• _Data supplied_:
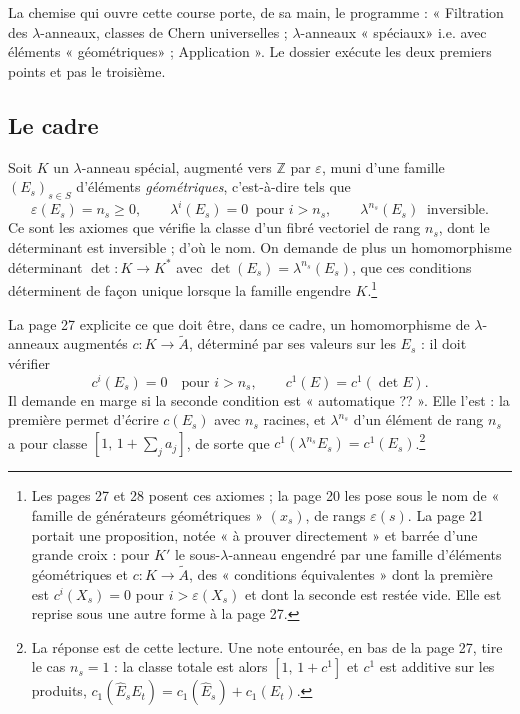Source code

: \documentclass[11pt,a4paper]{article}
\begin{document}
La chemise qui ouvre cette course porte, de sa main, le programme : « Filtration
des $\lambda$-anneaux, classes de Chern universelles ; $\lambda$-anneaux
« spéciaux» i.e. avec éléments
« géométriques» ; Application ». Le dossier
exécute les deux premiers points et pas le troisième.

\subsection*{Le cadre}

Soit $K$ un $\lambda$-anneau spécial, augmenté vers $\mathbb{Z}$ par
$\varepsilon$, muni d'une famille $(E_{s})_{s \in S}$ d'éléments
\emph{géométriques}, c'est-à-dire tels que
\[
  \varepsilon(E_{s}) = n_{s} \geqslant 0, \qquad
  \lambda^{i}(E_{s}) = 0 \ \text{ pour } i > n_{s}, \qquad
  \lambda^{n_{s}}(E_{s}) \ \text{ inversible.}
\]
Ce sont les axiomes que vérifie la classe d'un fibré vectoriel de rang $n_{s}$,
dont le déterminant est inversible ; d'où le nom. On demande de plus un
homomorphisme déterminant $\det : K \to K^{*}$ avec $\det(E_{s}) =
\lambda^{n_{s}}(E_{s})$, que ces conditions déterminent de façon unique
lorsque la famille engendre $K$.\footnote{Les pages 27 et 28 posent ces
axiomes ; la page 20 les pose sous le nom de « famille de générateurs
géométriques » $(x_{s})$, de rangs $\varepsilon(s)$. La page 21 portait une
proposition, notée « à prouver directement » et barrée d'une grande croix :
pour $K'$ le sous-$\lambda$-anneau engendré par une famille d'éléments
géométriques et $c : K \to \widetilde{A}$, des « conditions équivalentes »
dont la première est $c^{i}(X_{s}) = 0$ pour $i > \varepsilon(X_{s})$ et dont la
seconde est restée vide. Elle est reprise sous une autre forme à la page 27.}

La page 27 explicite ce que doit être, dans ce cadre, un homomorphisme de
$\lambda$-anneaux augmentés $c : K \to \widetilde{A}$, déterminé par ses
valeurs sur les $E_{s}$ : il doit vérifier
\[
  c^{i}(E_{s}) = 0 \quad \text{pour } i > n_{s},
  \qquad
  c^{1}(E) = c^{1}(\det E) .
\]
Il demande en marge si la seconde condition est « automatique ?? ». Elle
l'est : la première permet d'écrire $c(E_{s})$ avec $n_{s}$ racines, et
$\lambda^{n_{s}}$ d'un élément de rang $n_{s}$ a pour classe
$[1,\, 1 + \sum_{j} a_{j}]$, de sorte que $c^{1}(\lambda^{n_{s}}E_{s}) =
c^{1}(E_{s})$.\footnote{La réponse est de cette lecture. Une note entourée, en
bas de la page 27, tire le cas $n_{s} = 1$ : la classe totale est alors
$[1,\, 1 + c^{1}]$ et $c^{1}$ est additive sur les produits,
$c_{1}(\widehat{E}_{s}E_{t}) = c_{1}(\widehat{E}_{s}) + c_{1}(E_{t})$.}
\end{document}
---
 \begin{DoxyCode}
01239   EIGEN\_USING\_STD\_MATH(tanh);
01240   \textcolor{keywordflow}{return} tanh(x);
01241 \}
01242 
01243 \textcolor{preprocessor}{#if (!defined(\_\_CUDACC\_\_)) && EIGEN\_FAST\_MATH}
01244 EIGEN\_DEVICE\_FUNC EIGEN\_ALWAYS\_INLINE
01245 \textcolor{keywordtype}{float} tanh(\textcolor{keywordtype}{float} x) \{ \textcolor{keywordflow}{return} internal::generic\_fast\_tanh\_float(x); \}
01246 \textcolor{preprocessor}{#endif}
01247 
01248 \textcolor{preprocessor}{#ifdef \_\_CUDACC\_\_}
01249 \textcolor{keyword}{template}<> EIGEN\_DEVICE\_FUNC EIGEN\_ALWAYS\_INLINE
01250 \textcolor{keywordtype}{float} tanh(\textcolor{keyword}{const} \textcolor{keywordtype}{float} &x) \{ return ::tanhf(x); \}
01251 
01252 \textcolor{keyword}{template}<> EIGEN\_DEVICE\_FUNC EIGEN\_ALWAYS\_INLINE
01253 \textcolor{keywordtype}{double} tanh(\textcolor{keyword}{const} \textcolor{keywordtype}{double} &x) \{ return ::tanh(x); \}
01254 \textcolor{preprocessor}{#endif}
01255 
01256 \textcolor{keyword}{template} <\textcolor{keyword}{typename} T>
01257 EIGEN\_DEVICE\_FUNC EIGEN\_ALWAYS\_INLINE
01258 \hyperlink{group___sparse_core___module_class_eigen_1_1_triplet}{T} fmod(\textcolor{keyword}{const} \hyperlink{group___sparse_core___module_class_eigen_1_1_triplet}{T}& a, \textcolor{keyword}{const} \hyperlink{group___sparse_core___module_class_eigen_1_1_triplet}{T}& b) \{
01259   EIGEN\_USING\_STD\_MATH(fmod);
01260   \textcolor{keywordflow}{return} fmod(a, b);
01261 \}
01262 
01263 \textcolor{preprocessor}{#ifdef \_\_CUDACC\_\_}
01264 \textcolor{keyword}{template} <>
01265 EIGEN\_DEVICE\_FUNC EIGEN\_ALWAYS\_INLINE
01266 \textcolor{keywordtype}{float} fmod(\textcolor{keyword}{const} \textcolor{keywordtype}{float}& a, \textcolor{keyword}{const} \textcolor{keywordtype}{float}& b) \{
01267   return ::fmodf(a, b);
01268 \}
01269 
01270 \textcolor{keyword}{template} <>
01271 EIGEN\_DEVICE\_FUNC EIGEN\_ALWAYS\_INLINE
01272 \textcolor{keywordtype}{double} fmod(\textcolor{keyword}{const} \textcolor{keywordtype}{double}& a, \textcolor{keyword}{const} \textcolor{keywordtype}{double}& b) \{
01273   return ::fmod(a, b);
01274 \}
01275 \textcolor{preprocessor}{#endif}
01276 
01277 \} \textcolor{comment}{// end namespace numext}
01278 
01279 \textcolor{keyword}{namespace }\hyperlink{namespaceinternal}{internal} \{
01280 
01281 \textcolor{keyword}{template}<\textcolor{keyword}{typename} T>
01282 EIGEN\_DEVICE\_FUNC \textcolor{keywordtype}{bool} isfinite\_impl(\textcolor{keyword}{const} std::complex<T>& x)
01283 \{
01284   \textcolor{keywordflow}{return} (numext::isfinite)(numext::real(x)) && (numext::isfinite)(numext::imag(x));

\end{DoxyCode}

• _Requirement_:
Copy all lines of the material above where the string "cadre" occurs.

• _Solution to the problem_:
\subsection*{Le cadre}
La page 27 explicite ce que doit être, dans ce cadre, un homomorphisme de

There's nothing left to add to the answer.